# Straightening images using vertical lines



## Jon_Are (Jun 26, 2009)

When shooting interiors, I have a hard time leveling the image in Photoshop Elements 7. The straightening tool only works, it seems, on the horizontal line; because of issues of perspective in a room, this does not work.

Is there a way in PSE to straighten verticals? How about in CS4?

Or a way to overcome this limitation?

Thanks,

Jon


----------



## Big Mike (Jun 26, 2009)

The proper way would be to use a tilt-shift lens (or a camera with that ability, a view camera for example).  That way you could align the film plan with your vertical surface.

But it shouldn't be too hard to correct in Photoshop.  Select the entire image (ctrl-A), then use the free transform tool.  Now you can grab the corners of the image and pull them out to make your lines vertical.  You will loose some off the edge of the image though.


----------



## NateS (Jun 26, 2009)

Let's see if I am getting this right....you can straighten the horizontal, but when you do, the vertical is still off?

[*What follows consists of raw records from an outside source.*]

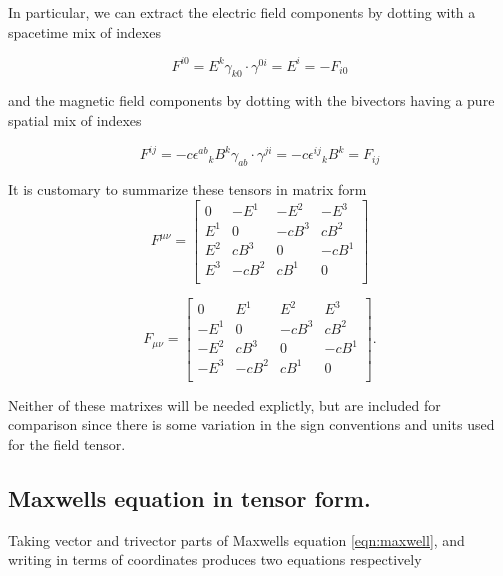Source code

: \documentclass{article}
\begin{document}
In particular, we can extract the electric field components by dotting with a spacetime mix of indexes

\begin{equation*}
F^{i0} = E^k \gamma_{k0} \cdot \gamma^{0i} = E^i = -F_{i0}
\end{equation*}

and the magnetic field components by dotting with the bivectors having a pure spatial mix of indexes

\begin{equation*}
F^{ij} = - c {\epsilon^{a b}}_k B^k \gamma_{a b} \cdot \gamma^{ji} = - c {\epsilon^{i j}}_k B^k = F_{ij}
\end{equation*}

It is customary to summarize these tensors in matrix form
\begin{equation}\label{eqn:matrixtensor}
F^{\mu\nu} =
\begin{bmatrix}
0   & -E^1 & -E^2 & -E^3 \\
E^1 &   0  & -c B^3 &  c B^2 \\
E^2 &  c B^3 &   0  & -c B^1 \\
E^3 & -c B^2 &  c B^1 &   0  \\
\end{bmatrix}
\end{equation}

\begin{equation}
F_{\mu\nu} =
\begin{bmatrix}
0   & E^1 & E^2 & E^3 \\
-E^1 &   0  & -c B^3 &  c B^2 \\
-E^2 &  c B^3 &   0  & -c B^1 \\
-E^3 & -c B^2 &  c B^1 &   0  \\
\end{bmatrix}.
\end{equation}

Neither of these matrixes will be needed explictly, but are included for comparison since there is some variation in the sign conventions and units used
for the field tensor.

\subsection{ Maxwells equation in tensor form. }

Taking vector and trivector parts of Maxwells equation \ref{eqn:maxwell}, and writing in terms of coordinates produces two equations respectively
\end{document}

If so, then is there a prespective tool in PS?  IF not, download Gimp.  Gimp has a tool called perspective and you can basically "stretch" the vetical lines to be even with the side of the picture.  Example....the picture below is straight on the horizontal but the sides of the building were way off from the vertical of the photo....using the perspective I was able to straighten it....


----------



## Christie Photo (Jun 26, 2009)

I do this....  a lot.

I shoot raw.  When I open the image in camera raw, the first thing I do is find a vertilce line very near the center of the image.  Then, with the cropping set to 2:3, I use the STRAIGHTEN TOOL to make that line plumb.

After opening the image in Photoshop, I select the entire image and choose EDIT, TRANSFORM, PERSPECTIVE.  I then drag the corner until all lines are plumb.

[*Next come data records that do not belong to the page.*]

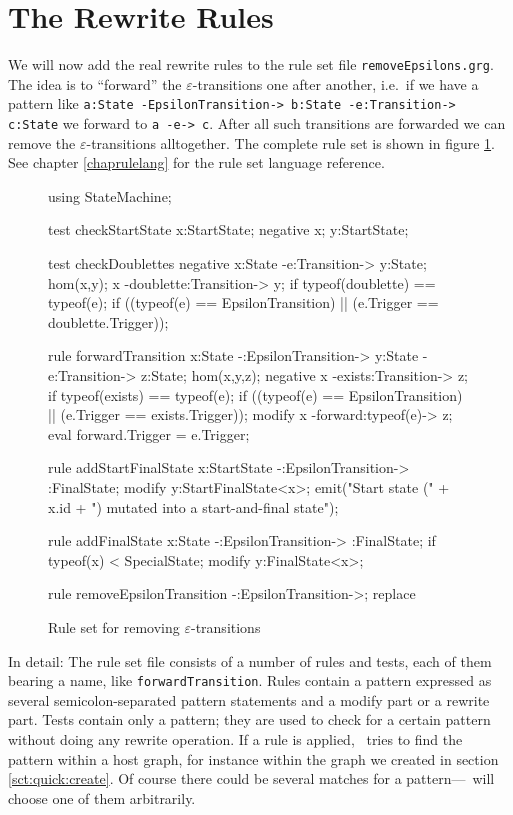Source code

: \section{The Rewrite Rules}
We will now add the real rewrite rules to the rule set file \texttt{removeEpsilons.grg}.
The idea is to ``forward'' the $\varepsilon$-transitions one after another, i.e.\ if we have a pattern like \texttt{a:State -EpsilonTransition-> b:State -e:Transition-> c:State} we forward to \texttt{a -e-> c}.
After all such transitions are forwarded we can remove the $\varepsilon$-transitions alltogether.
The complete rule set is shown in figure \ref{fig:quick:ruleset}.
See chapter \ref{chaprulelang} for the rule set language reference.
\begin{figure}[htbp]
	\centering
	\begin{grgen}
using StateMachine;

test checkStartState {
    x:StartState;
    negative {
        x;
        y:StartState;
    }
}

test checkDoublettes {
    negative {
        x:State -e:Transition-> y:State;
        hom(x,y);
        x -doublette:Transition-> y;
        if {typeof(doublette) == typeof(e);}
        if { ((typeof(e) == EpsilonTransition) || (e.Trigger == doublette.Trigger)); }
    }
}

rule forwardTransition {
    x:State -:EpsilonTransition-> y:State -e:Transition-> z:State;
    hom(x,y,z);
    negative {
        x -exists:Transition-> z;
        if {typeof(exists) == typeof(e);}
        if { ((typeof(e) == EpsilonTransition) || (e.Trigger == exists.Trigger)); }
    }
    modify {
        x -forward:typeof(e)-> z;
        eval {forward.Trigger = e.Trigger;}
    }    
}

rule addStartFinalState {
    x:StartState -:EpsilonTransition-> :FinalState;
    modify {
        y:StartFinalState<x>;
        emit("Start state (" + x.id +  ") mutated into a start-and-final state");
    }
}

rule addFinalState {
    x:State -:EpsilonTransition-> :FinalState;
    if {typeof(x) < SpecialState;}
    modify {
        y:FinalState<x>;
    }
}

rule removeEpsilonTransition {
    -:EpsilonTransition->;
    replace {}   
}	
	\end{grgen}
	\caption{Rule set for removing $\varepsilon$-transitions}
	\label{fig:quick:ruleset}
\end{figure}

In detail: The rule set file consists of a number of rules and tests, each of them bearing a name, like \texttt{forwardTransition}.
Rules contain a pattern expressed as several semicolon-separated pattern statements and a modify part or a rewrite part.
Tests contain only a pattern; they are used to check for a certain pattern without doing any rewrite operation.
If a rule is applied, \GrG\ tries to find the pattern within a host graph, for instance within the graph we created in section \ref{sct:quick:create}.
Of course there could be several matches for a pattern---\GrG\ will choose one of them arbitrarily.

Often, I'll then select all, go EDIT, TRANSFORM, DISTORT and use the center adjuster to stretch the image a bit to compensate for the squished results if a lot of perspective correction was necessary.

-Pete


----------



## Dwig (Jun 26, 2009)

Christie Photo said:


> ...
> After opening the image in Photoshop, I select the entire image and choose EDIT, TRANSFORM, PERSPECTIVE.  I then drag the corner until all lines are plumb.
> ...



That's pretty much my technique though I prefer to drag out some guide lines from the rulers first. I align these with some point on a straight edge in the image for reference.


----------



## Jon_Are (Jun 26, 2009)

> But it shouldn't be too hard to correct in Photoshop.  Select the entire image (ctrl-A), then use the free transform tool.



I'm using Photoshop Elements (for now). I'm not sure if this tool is available.

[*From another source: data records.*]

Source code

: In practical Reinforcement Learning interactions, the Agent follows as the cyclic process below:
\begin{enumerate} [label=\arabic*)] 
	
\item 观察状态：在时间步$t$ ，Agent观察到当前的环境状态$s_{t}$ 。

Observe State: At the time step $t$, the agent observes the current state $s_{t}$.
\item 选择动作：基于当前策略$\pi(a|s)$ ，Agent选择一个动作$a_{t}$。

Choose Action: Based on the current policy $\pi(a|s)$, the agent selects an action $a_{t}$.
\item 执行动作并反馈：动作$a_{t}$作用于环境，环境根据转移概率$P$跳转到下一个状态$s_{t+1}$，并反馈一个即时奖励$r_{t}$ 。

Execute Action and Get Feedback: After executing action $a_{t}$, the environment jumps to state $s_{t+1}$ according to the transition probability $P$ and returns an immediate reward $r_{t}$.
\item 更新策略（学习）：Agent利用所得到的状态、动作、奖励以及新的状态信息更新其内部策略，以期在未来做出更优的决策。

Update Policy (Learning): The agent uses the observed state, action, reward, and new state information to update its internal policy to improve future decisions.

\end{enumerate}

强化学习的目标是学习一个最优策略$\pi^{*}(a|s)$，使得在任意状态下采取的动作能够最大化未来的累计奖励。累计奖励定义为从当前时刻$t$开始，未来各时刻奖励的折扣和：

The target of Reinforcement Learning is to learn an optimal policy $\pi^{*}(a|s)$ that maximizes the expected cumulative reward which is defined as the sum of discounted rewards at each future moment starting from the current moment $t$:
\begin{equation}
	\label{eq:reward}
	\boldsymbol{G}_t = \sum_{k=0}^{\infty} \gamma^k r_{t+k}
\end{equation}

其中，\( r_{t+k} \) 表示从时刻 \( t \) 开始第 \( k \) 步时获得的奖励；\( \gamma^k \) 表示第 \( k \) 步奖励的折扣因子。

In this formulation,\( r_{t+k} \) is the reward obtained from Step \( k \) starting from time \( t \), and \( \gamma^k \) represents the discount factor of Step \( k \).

> Let's see if I am getting this right....you can straighten the horizontal, but when you do, the vertical is still off?



No, not exactly. PSE has a Straighten Image tool. You click on it, then drag the cursor along a horizontal line; when you let it go, the image tilts so the selected line is level. If you drag the cursor along a vertical line, the image tilts 90 degrees.



> I shoot raw. When I open the image in camera raw, the first thing I do is find a vertilce line very near the center of the image. Then, with the cropping set to 2:3, I use the STRAIGHTEN TOOL to make that line plumb.



Actually, I shoot RAW as well. And I just discovered that my RAW editor _will_ allow dragging across a vertical line.

Thanks for all the input.

Jon


----------



## KmH (Jun 27, 2009)

CS4 has a lens correction feature that you don't get with PSE7.

In addition ACR has several more features available if you use CS4 that you'll never see in PSE7.

By the way, if you registered your PSE7 you can get a discount when you upgrade to CS4.


----------



## Jon_Are (Jun 28, 2009)

> CS4 has a lens correction feature that you don't get with PSE7.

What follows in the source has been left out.